▸ PROBLEM DETAILS
When the word "dihedral" shows up in a line of the records below, copy that line.

(GIVEN INFORMATION begins)

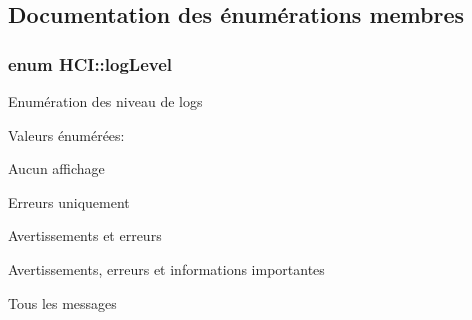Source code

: \subsection{Documentation des énumérations membres}
\hypertarget{classHCI_a395f0ab7958108f23c34c7a04b56c4b0}{
\subsubsection[{log\-Level}]{\setlength{\rightskip}{0pt plus 5cm}enum {\bf H\-C\-I\-::log\-Level}}}\label{classHCI_a395f0ab7958108f23c34c7a04b56c4b0}
Enumération des niveau de logs \begin{Desc}
\item[Valeurs énumérées\-: ]\par
\begin{description}
\item[{\em 
\hypertarget{classHCI_a395f0ab7958108f23c34c7a04b56c4b0aa3b8d1d7f0361b9e659377b2aa6795b3}{N\-O\-T\-H\-I\-N\-G}\label{classHCI_a395f0ab7958108f23c34c7a04b56c4b0aa3b8d1d7f0361b9e659377b2aa6795b3}
}]Aucun affichage \item[{\em 
\hypertarget{classHCI_a395f0ab7958108f23c34c7a04b56c4b0acc4f9b9cc095c392851928025f83dbc6}{E\-R\-R\-O\-R}\label{classHCI_a395f0ab7958108f23c34c7a04b56c4b0acc4f9b9cc095c392851928025f83dbc6}
}]Erreurs uniquement \item[{\em 
\hypertarget{classHCI_a395f0ab7958108f23c34c7a04b56c4b0ac168191728df302afd8cb6564e8d1a6d}{W\-A\-R\-N\-I\-N\-G}\label{classHCI_a395f0ab7958108f23c34c7a04b56c4b0ac168191728df302afd8cb6564e8d1a6d}
}]Avertissements et erreurs \item[{\em 
\hypertarget{classHCI_a395f0ab7958108f23c34c7a04b56c4b0a1748594a322cb093ed9324ad91fe2f0f}{C\-R\-I\-T\-I\-N\-F\-O}\label{classHCI_a395f0ab7958108f23c34c7a04b56c4b0a1748594a322cb093ed9324ad91fe2f0f}
}]Avertissements, erreurs et informations importantes \item[{\em 
\hypertarget{classHCI_a395f0ab7958108f23c34c7a04b56c4b0ab3f339d63b08c4a353f0f6609366d6a2}{I\-N\-F\-O}\label{classHCI_a395f0ab7958108f23c34c7a04b56c4b0ab3f339d63b08c4a353f0f6609366d6a2}
}]Tous les messages \end{description}
\end{Desc}



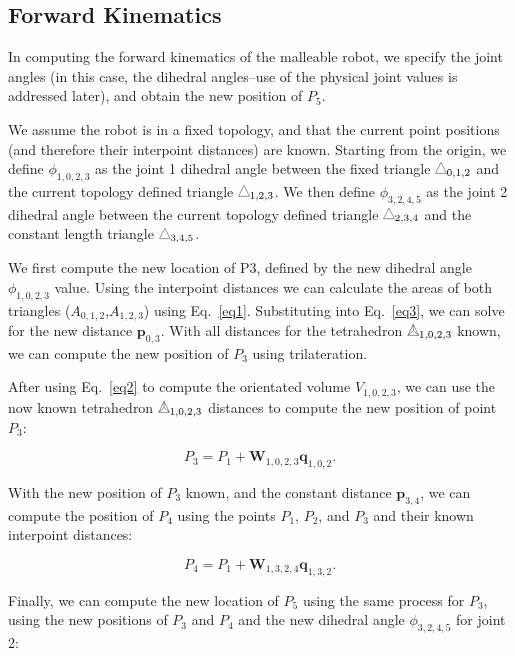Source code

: \subsection{Forward Kinematics}
In computing the forward kinematics of the malleable robot, we specify the joint angles (in this case, the dihedral angles--use of the physical joint values is addressed later), and obtain the new position of $P_5$.

We assume the robot is in a fixed topology, and that the current point positions (and therefore their interpoint distances) are known. Starting from the origin, we define $\phi_{1,0,2,3}$ as the joint 1 dihedral angle between the fixed triangle $\ppp_{0,1,2}$ and the current topology defined triangle $\ppp_{1,2,3}$. We then define $\phi_{3,2,4,5}$ as the joint 2 dihedral angle between the current topology defined triangle $\ppp_{2,3,4}$ and the constant length triangle $\ppp_{3,4,5}$.

We first compute the new location of P3, defined by the new dihedral angle $\phi_{1,0,2,3}$ value. Using the interpoint distances we can calculate the areas of both triangles ($A_{0,1,2}$,$A_{1,2,3}$) using Eq.~\ref{eq1}. Substituting into Eq.~\ref{eq3}, we can solve for the new distance $\mathbf{p}_{0,3}$. With all distances for the tetrahedron $\pppp_{1,0,2,3}$ known, we can compute the new position of $P_3$ using trilateration.

After using Eq.~\ref{eq2} to compute the orientated volume $V_{1,0,2,3}$, we can use the now known tetrahedron $\pppp_{1,0,2,3}$ distances to compute the new position of point $P_3$:

\begin{equation}
    P_3 = P_1+\textbf{W}_{1,0,2,3}\textbf{q}_{1,0,2}.
    \label{eq-p3}
\end{equation}

With the new position of $P_3$ known, and the constant distance $\textbf{p}_{3,4}$, we can compute the position of $P_4$ using the points $P_1$, $P_2$, and $P_3$ and their known interpoint distances:

\begin{equation}
    P_4 = P_1+\textbf{W}_{1,3,2,4}\textbf{q}_{1,3,2}.
    \label{eq-p4}
\end{equation}

Finally, we can compute the new location of $P_5$ using the same process for $P_3$, using the new positions of $P_3$ and $P_4$ and the new dihedral angle $\phi_{3,2,4,5}$ for joint 2:

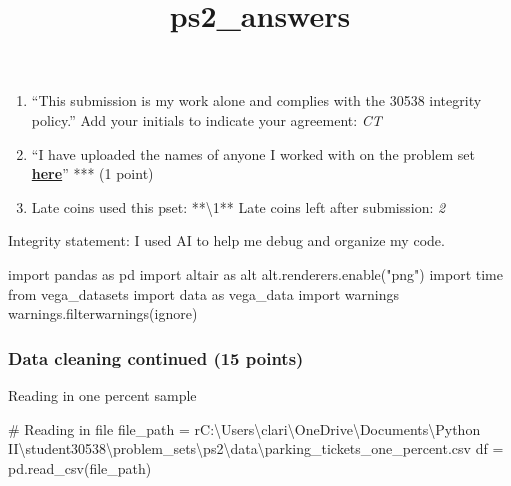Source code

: \documentclass[
  letterpaper,
  DIV=11,
  numbers=noendperiod]{scrartcl}
\title{ps2\_answers}
\author{}
\date{}
\newenvironment{Shaded}{\begin{snugshade}}{\end{snugshade}}
\newcommand{\CommentTok}[1]{\textcolor[rgb]{0.37,0.37,0.37}{#1}}
\newcommand{\ImportTok}[1]{\textcolor[rgb]{0.00,0.46,0.62}{#1}}
\newcommand{\NormalTok}[1]{\textcolor[rgb]{0.00,0.23,0.31}{#1}}
\newcommand{\OperatorTok}[1]{\textcolor[rgb]{0.37,0.37,0.37}{#1}}
\newcommand{\StringTok}[1]{\textcolor[rgb]{0.13,0.47,0.30}{#1}}
\newcommand{\VerbatimStringTok}[1]{\textcolor[rgb]{0.13,0.47,0.30}{#1}}
\providecommand{\tightlist}{%
  \setlength{\itemsep}{0pt}\setlength{\parskip}{0pt}}\usepackage{longtable,booktabs,array}
\begin{document}
\maketitle



\begin{enumerate}
\def\labelenumi{\arabic{enumi}.}
\tightlist
\item
  ``This submission is my work alone and complies with the 30538
  integrity policy.'' Add your initials to indicate your agreement:
  \emph{CT}
\item
  ``I have uploaded the names of anyone I worked with on the problem set
  \textbf{\href{https://docs.google.com/forms/d/1-zzHx762odGlpVWtgdIC55vqF-j3gqdAp6Pno1rIGK0/edit}{here}}''
  **\C\T** (1 point)
\item
  Late coins used this pset: **\textbackslash1** Late coins left after
  submission: \emph{2}
\end{enumerate}

Integrity statement: I used AI to help me debug and organize my code.

\begin{Shaded}
\begin{Highlighting}[]
\ImportTok{import}\NormalTok{ pandas }\ImportTok{as}\NormalTok{ pd}
\ImportTok{import}\NormalTok{ altair }\ImportTok{as}\NormalTok{ alt}
\NormalTok{alt.renderers.enable(}\StringTok{"png"}\NormalTok{)}
\ImportTok{import}\NormalTok{ time}
\ImportTok{from}\NormalTok{ vega\_datasets }\ImportTok{import}\NormalTok{ data }\ImportTok{as}\NormalTok{ vega\_data}
\ImportTok{import}\NormalTok{ warnings }
\NormalTok{warnings.filterwarnings(}\StringTok{\textquotesingle{}ignore\textquotesingle{}}\NormalTok{)}
\end{Highlighting}
\end{Shaded}

\subsubsection{Data cleaning continued (15
points)}\label{data-cleaning-continued-15-points}

Reading in one percent sample

\begin{Shaded}
\begin{Highlighting}[]
\CommentTok{\# Reading in file}
\NormalTok{file\_path }\OperatorTok{=} \VerbatimStringTok{r\textquotesingle{}C:\textbackslash{}Users\textbackslash{}clari\textbackslash{}OneDrive\textbackslash{}Documents\textbackslash{}Python II\textbackslash{}student30538\textbackslash{}problem\_sets\textbackslash{}ps2\textbackslash{}data\textbackslash{}parking\_tickets\_one\_percent.csv\textquotesingle{}}
\NormalTok{df }\OperatorTok{=}\NormalTok{ pd.read\_csv(file\_path)}
\end{Highlighting}
\end{Shaded}
\end{document}
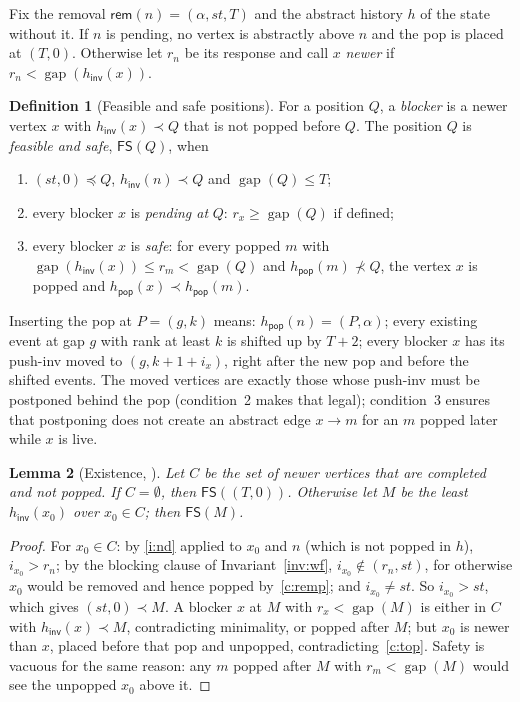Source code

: \documentclass[11pt]{article}
\newtheorem{lemma}{Lemma}[section]
\theoremstyle{definition}
\newtheorem{definition}[lemma]{Definition}
\theoremstyle{remark}
\newcommand{\gap}{\mathop{\mathrm{gap}}}
\newcommand{\code}[1]{\texttt{\detokenize{#1}}}
\newcommand{\FS}{\mathsf{FS}}
\newcommand{\rem}{\mathsf{rem}}
\newcommand{\lt}{\prec}
\newcommand{\lte}{\preceq}
\newcommand{\pop}{\mathsf{pop}}
\newcommand{\inv}{\mathsf{inv}}
\begin{document}
Fix the removal \(\rem(n)=(\alpha,st,T)\) and the abstract history \(h\) of
the state without it.  If \(n\) is pending, no vertex is abstractly above
\(n\) and the pop is placed at \((T,0)\).  Otherwise let \(r_n\) be its
response and call \(x\) \emph{newer} if \(r_n<\gap(h_\inv(x))\).

\begin{definition}[Feasible and safe positions]
For a position \(Q\), a \emph{blocker} is a newer vertex \(x\) with
\(h_\inv(x)\lt Q\) that is not popped before \(Q\).  The position \(Q\) is
\emph{feasible and safe}, \(\FS(Q)\), when
\begin{enumerate}[nosep]
\item \((st,0)\lte Q\), \(h_\inv(n)\lt Q\) and \(\gap(Q)\le T\);
\item every blocker \(x\) is \emph{pending at} \(Q\): \(r_x\ge\gap(Q)\) if
  defined;
\item every blocker \(x\) is \emph{safe}: for every popped \(m\) with
  \(\gap(h_\inv(x))\le r_m<\gap(Q)\) and \(h_\pop(m)\not\lt Q\), the vertex
  \(x\) is popped and \(h_\pop(x)\lt h_\pop(m)\).
\end{enumerate}
\end{definition}

Inserting the pop at \(P=(g,k)\) means: \(h_\pop(n)=(P,\alpha)\); every
existing event at gap \(g\) with rank at least \(k\) is shifted up by
\(T+2\); every blocker \(x\) has its push-inv moved to \((g,k+1+i_x)\),
right after the new pop and before the shifted events.  The moved vertices
are exactly those whose push-inv must be postponed behind the pop
(condition~2 makes that legal); condition~3 ensures that postponing does not
create an abstract edge \(x\to m\) for an \(m\) popped later while \(x\)
is live.

\begin{lemma}[Existence, \code{exists_M}]\label{lem:M}
Let \(C\) be the set of newer vertices that are completed and not popped.
If \(C=\emptyset\), then \(\FS((T,0))\).  Otherwise let \(M\) be the least
\(h_\inv(x_0)\) over \(x_0\in C\); then \(\FS(M)\).
\end{lemma}

\begin{proof}
For \(x_0\in C\): by \ref{i:nd} applied to \(x_0\) and \(n\) (which is not
popped in \(h\)), \(i_{x_0}>r_n\); by the blocking clause of
Invariant~\ref{inv:wf}, \(i_{x_0}\notin(r_n,st)\), for otherwise \(x_0\)
would be removed and hence popped by~\ref{c:remp}; and \(i_{x_0}\ne st\).
So \(i_{x_0}>st\), which gives \((st,0)\lt M\).  A blocker \(x\) at \(M\)
with \(r_x<\gap(M)\) is either in \(C\) with \(h_\inv(x)\lt M\), contradicting
minimality, or popped after \(M\); but \(x_0\) is newer than \(x\), placed
before that pop and unpopped, contradicting~\ref{c:top}.  Safety is
vacuous for the same reason: any \(m\) popped after \(M\) with
\(r_m<\gap(M)\) would see the unpopped \(x_0\) above it.
\end{proof}
\end{document}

(GIVEN INFORMATION ends)

▸ RESPONSE BELOW
In computing the forward kinematics of the malleable robot, we specify the joint angles (in this case, the dihedral angles--use of the physical joint values is addressed later), and obtain the new position of $P_5$.
We assume the robot is in a fixed topology, and that the current point positions (and therefore their interpoint distances) are known. Starting from the origin, we define $\phi_{1,0,2,3}$ as the joint 1 dihedral angle between the fixed triangle $\ppp_{0,1,2}$ and the current topology defined triangle $\ppp_{1,2,3}$. We then define $\phi_{3,2,4,5}$ as the joint 2 dihedral angle between the current topology defined triangle $\ppp_{2,3,4}$ and the constant length triangle $\ppp_{3,4,5}$.
We first compute the new location of P3, defined by the new dihedral angle $\phi_{1,0,2,3}$ value. Using the interpoint distances we can calculate the areas of both triangles ($A_{0,1,2}$,$A_{1,2,3}$) using Eq.~\ref{eq1}. Substituting into Eq.~\ref{eq3}, we can solve for the new distance $\mathbf{p}_{0,3}$. With all distances for the tetrahedron $\pppp_{1,0,2,3}$ known, we can compute the new position of $P_3$ using trilateration.
Finally, we can compute the new location of $P_5$ using the same process for $P_3$, using the new positions of $P_3$ and $P_4$ and the new dihedral angle $\phi_{3,2,4,5}$ for joint 2:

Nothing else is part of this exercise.